- Work instructions: Whatever pictures appear, omit them, and repeat the data below exactly.

** Opening Provided data block **

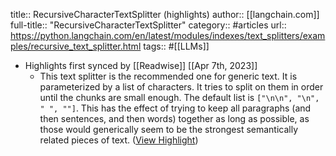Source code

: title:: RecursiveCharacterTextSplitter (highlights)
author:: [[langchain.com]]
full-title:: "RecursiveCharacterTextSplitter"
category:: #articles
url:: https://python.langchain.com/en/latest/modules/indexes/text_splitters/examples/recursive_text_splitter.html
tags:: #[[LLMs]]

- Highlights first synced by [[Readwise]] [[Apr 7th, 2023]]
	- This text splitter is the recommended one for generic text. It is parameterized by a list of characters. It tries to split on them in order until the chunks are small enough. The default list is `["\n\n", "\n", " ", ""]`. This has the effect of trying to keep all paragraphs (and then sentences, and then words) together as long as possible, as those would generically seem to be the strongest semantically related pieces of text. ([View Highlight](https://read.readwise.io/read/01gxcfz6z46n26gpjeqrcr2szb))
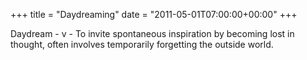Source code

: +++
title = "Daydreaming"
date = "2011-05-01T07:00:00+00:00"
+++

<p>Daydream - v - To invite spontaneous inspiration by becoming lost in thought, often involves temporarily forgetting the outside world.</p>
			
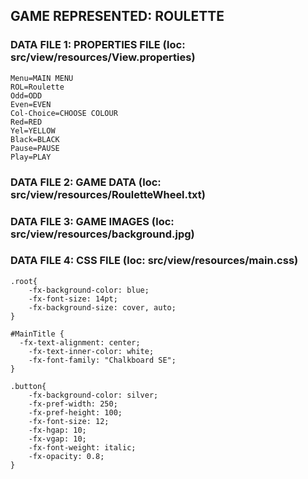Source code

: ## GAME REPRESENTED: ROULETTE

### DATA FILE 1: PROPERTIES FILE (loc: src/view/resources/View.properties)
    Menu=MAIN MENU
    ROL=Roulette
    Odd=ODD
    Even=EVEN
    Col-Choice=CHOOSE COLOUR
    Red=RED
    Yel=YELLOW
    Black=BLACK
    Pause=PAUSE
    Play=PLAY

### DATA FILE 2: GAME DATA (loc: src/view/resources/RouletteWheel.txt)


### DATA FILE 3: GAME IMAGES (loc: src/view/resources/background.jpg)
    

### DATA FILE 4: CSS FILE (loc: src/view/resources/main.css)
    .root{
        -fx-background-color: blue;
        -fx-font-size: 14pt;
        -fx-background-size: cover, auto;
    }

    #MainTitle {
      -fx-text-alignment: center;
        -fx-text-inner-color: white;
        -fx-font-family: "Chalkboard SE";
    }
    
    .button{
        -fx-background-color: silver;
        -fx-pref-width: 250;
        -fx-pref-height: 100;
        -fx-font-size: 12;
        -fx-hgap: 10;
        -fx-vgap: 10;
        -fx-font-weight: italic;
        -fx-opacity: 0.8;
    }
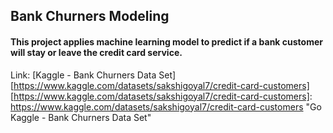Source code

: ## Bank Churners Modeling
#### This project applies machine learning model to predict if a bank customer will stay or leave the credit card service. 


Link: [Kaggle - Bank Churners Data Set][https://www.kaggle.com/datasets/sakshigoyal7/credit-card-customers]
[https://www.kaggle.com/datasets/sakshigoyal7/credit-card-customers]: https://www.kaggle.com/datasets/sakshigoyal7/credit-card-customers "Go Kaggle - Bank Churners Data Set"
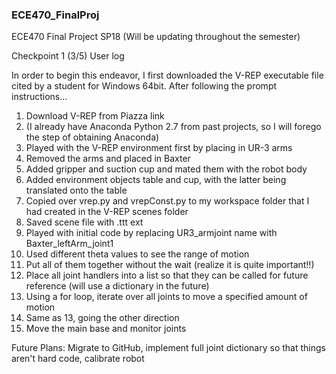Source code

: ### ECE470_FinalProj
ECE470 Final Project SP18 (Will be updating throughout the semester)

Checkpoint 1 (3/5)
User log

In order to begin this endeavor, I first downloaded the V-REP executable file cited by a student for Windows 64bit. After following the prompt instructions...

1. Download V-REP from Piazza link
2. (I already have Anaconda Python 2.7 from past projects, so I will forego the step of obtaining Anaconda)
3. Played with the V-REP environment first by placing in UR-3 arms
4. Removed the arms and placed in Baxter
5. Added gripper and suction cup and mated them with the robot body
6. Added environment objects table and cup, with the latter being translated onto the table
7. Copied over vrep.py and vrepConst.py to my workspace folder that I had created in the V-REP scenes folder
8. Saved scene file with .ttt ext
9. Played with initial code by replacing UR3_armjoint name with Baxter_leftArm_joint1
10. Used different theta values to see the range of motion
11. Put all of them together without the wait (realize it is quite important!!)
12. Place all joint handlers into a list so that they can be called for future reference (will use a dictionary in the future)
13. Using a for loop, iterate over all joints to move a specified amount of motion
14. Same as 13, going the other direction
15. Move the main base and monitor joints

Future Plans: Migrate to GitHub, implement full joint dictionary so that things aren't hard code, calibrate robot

** Closing Provided data block **

- Exercise answer:
Source code

: title:: RecursiveCharacterTextSplitter (highlights)
author:: [[langchain.com]]
full-title:: "RecursiveCharacterTextSplitter"
category:: #articles
url:: https://python.langchain.com/en/latest/modules/indexes/text_splitters/examples/recursive_text_splitter.html
tags:: #[[LLMs]]

- Highlights first synced by [[Readwise]] [[Apr 7th, 2023]]
	- This text splitter is the recommended one for generic text. It is parameterized by a list of characters. It tries to split on them in order until the chunks are small enough. The default list is `["\n\n", "\n", " ", ""]`. This has the effect of trying to keep all paragraphs (and then sentences, and then words) together as long as possible, as those would generically seem to be the strongest semantically related pieces of text. ([View Highlight](https://read.readwise.io/read/01gxcfz6z46n26gpjeqrcr2szb))
Source code

: +++
title = "Daydreaming"
date = "2011-05-01T07:00:00+00:00"
+++

<p>Daydream - v - To invite spontaneous inspiration by becoming lost in thought, often involves temporarily forgetting the outside world.</p>
			
Source code

: ## GAME REPRESENTED: ROULETTE

### DATA FILE 1: PROPERTIES FILE (loc: src/view/resources/View.properties)
    Menu=MAIN MENU
    ROL=Roulette
    Odd=ODD
    Even=EVEN
    Col-Choice=CHOOSE COLOUR
    Red=RED
    Yel=YELLOW
    Black=BLACK
    Pause=PAUSE
    Play=PLAY

### DATA FILE 2: GAME DATA (loc: src/view/resources/RouletteWheel.txt)


### DATA FILE 3: GAME IMAGES (loc: src/view/resources/background.jpg)
    

### DATA FILE 4: CSS FILE (loc: src/view/resources/main.css)
    .root{
        -fx-background-color: blue;
        -fx-font-size: 14pt;
        -fx-background-size: cover, auto;
    }

    #MainTitle {
      -fx-text-alignment: center;
        -fx-text-inner-color: white;
        -fx-font-family: "Chalkboard SE";
    }
    
    .button{
        -fx-background-color: silver;
        -fx-pref-width: 250;
        -fx-pref-height: 100;
        -fx-font-size: 12;
        -fx-hgap: 10;
        -fx-vgap: 10;
        -fx-font-weight: italic;
        -fx-opacity: 0.8;
    }
Source code

: ## Bank Churners Modeling
#### This project applies machine learning model to predict if a bank customer will stay or leave the credit card service. 


Link: [Kaggle - Bank Churners Data Set][https://www.kaggle.com/datasets/sakshigoyal7/credit-card-customers]
[https://www.kaggle.com/datasets/sakshigoyal7/credit-card-customers]: https://www.kaggle.com/datasets/sakshigoyal7/credit-card-customers "Go Kaggle - Bank Churners Data Set"
Source code

: ### ECE470_FinalProj
ECE470 Final Project SP18 (Will be updating throughout the semester)

Checkpoint 1 (3/5)
User log

In order to begin this endeavor, I first downloaded the V-REP executable file cited by a student for Windows 64bit. After following the prompt instructions...

1. Download V-REP from Piazza link
2. (I already have Anaconda Python 2.7 from past projects, so I will forego the step of obtaining Anaconda)
3. Played with the V-REP environment first by placing in UR-3 arms
4. Removed the arms and placed in Baxter
5. Added gripper and suction cup and mated them with the robot body
6. Added environment objects table and cup, with the latter being translated onto the table
7. Copied over vrep.py and vrepConst.py to my workspace folder that I had created in the V-REP scenes folder
8. Saved scene file with .ttt ext
9. Played with initial code by replacing UR3_armjoint name with Baxter_leftArm_joint1
10. Used different theta values to see the range of motion
11. Put all of them together without the wait (realize it is quite important!!)
12. Place all joint handlers into a list so that they can be called for future reference (will use a dictionary in the future)
13. Using a for loop, iterate over all joints to move a specified amount of motion
14. Same as 13, going the other direction
15. Move the main base and monitor joints

Future Plans: Migrate to GitHub, implement full joint dictionary so that things aren't hard code, calibrate robot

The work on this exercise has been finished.